--- Dataset Enclosed Below ---

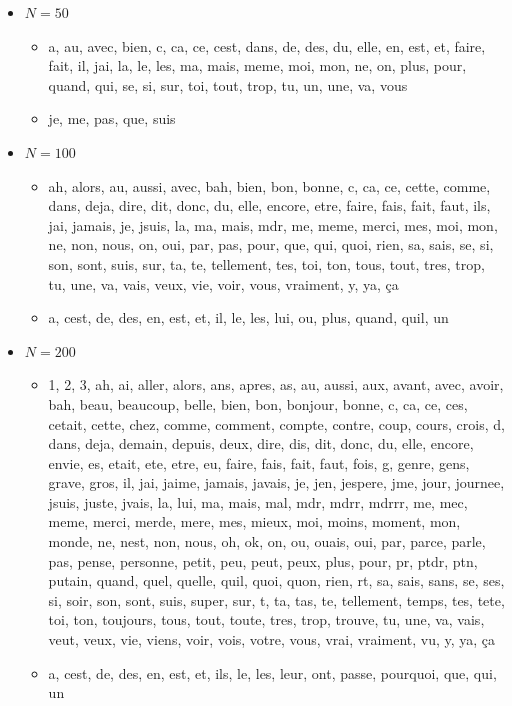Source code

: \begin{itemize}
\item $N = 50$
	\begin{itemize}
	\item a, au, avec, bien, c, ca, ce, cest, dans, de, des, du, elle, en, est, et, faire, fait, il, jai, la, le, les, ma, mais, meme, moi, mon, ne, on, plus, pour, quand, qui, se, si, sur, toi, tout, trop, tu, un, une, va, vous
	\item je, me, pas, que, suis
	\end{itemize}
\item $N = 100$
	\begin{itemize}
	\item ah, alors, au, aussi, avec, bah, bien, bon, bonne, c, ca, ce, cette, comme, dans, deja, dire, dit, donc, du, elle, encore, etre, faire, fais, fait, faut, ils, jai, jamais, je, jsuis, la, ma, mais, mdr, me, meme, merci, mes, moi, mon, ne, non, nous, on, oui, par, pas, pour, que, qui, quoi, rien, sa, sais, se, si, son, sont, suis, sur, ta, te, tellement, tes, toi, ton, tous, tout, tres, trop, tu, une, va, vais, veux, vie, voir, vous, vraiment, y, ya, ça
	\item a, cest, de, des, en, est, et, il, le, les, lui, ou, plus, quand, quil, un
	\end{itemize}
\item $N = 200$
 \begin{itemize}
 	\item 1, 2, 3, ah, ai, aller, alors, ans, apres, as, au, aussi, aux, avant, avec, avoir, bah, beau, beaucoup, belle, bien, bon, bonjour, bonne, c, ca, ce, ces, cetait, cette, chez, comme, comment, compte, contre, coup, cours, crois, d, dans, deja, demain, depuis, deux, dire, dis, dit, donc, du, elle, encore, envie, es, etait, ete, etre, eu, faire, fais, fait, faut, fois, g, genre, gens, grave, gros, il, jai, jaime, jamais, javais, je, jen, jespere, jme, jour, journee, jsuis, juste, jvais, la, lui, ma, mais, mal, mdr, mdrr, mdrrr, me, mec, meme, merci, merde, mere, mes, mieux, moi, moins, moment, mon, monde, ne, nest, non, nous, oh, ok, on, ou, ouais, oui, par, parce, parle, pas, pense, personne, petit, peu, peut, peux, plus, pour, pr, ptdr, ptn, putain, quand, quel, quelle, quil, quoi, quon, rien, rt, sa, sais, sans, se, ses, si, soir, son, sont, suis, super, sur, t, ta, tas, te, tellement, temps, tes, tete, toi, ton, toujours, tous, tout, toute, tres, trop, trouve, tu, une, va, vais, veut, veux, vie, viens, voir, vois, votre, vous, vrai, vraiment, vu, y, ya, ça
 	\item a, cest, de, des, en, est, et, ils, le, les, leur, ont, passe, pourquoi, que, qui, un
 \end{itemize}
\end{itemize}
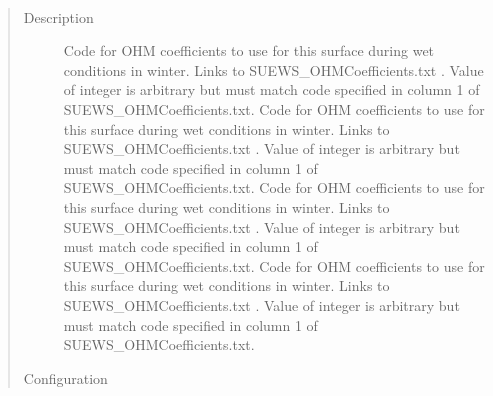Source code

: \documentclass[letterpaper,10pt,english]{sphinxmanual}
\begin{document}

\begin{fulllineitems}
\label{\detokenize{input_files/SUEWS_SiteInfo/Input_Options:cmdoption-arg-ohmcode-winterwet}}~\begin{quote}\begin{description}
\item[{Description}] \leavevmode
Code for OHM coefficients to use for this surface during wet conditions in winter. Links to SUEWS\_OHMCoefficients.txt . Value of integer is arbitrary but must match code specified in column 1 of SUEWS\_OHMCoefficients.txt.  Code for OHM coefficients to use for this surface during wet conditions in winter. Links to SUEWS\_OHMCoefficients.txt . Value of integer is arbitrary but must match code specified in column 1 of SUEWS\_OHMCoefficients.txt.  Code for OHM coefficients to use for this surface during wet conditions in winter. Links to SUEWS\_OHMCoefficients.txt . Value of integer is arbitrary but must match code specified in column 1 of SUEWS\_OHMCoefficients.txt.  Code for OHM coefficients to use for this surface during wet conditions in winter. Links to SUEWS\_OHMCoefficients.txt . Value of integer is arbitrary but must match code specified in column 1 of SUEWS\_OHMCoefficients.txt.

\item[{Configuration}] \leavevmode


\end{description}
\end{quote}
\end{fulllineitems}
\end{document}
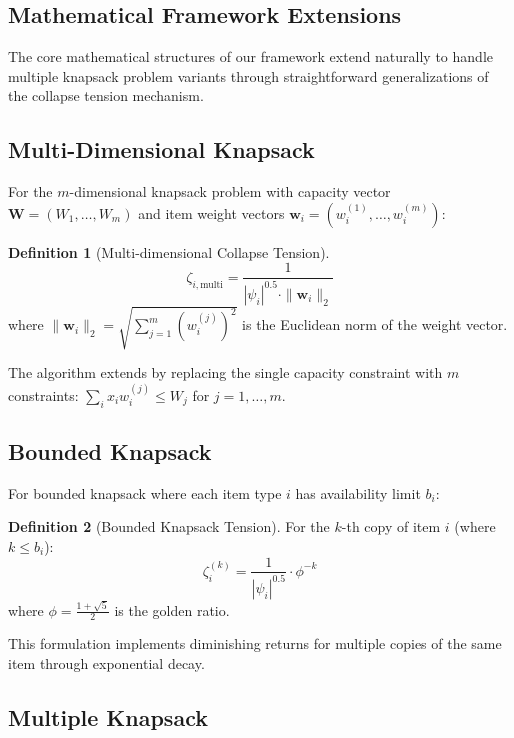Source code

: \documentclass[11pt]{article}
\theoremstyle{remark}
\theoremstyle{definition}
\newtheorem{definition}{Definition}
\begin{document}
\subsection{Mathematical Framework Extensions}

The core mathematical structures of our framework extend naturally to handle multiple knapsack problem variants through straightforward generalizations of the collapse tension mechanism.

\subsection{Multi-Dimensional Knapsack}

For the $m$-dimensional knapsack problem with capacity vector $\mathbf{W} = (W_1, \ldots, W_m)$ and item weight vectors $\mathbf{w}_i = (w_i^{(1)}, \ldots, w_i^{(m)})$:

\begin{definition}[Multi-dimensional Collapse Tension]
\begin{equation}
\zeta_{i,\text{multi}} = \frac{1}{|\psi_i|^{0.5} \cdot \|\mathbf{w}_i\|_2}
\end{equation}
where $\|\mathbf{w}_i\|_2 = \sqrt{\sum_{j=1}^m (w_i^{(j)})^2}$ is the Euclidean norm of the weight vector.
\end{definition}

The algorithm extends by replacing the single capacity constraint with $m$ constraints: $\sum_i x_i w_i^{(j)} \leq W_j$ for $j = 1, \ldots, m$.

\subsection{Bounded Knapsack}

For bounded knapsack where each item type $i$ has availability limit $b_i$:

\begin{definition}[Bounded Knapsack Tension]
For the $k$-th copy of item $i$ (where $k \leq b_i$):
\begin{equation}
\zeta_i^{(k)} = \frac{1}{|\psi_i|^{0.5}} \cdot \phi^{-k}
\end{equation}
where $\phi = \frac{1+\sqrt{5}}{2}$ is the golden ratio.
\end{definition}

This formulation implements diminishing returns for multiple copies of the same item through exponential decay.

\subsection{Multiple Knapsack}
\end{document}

--- End of Enclosed Dataset ---

Copy out the lines of the records above in which the string "frac" appears.

__Solution for this exercise__.
\zeta_{i,\text{multi}} = \frac{1}{|\psi_i|^{0.5} \cdot \|\mathbf{w}_i\|_2}
\zeta_i^{(k)} = \frac{1}{|\psi_i|^{0.5}} \cdot \phi^{-k}
where $\phi = \frac{1+\sqrt{5}}{2}$ is the golden ratio.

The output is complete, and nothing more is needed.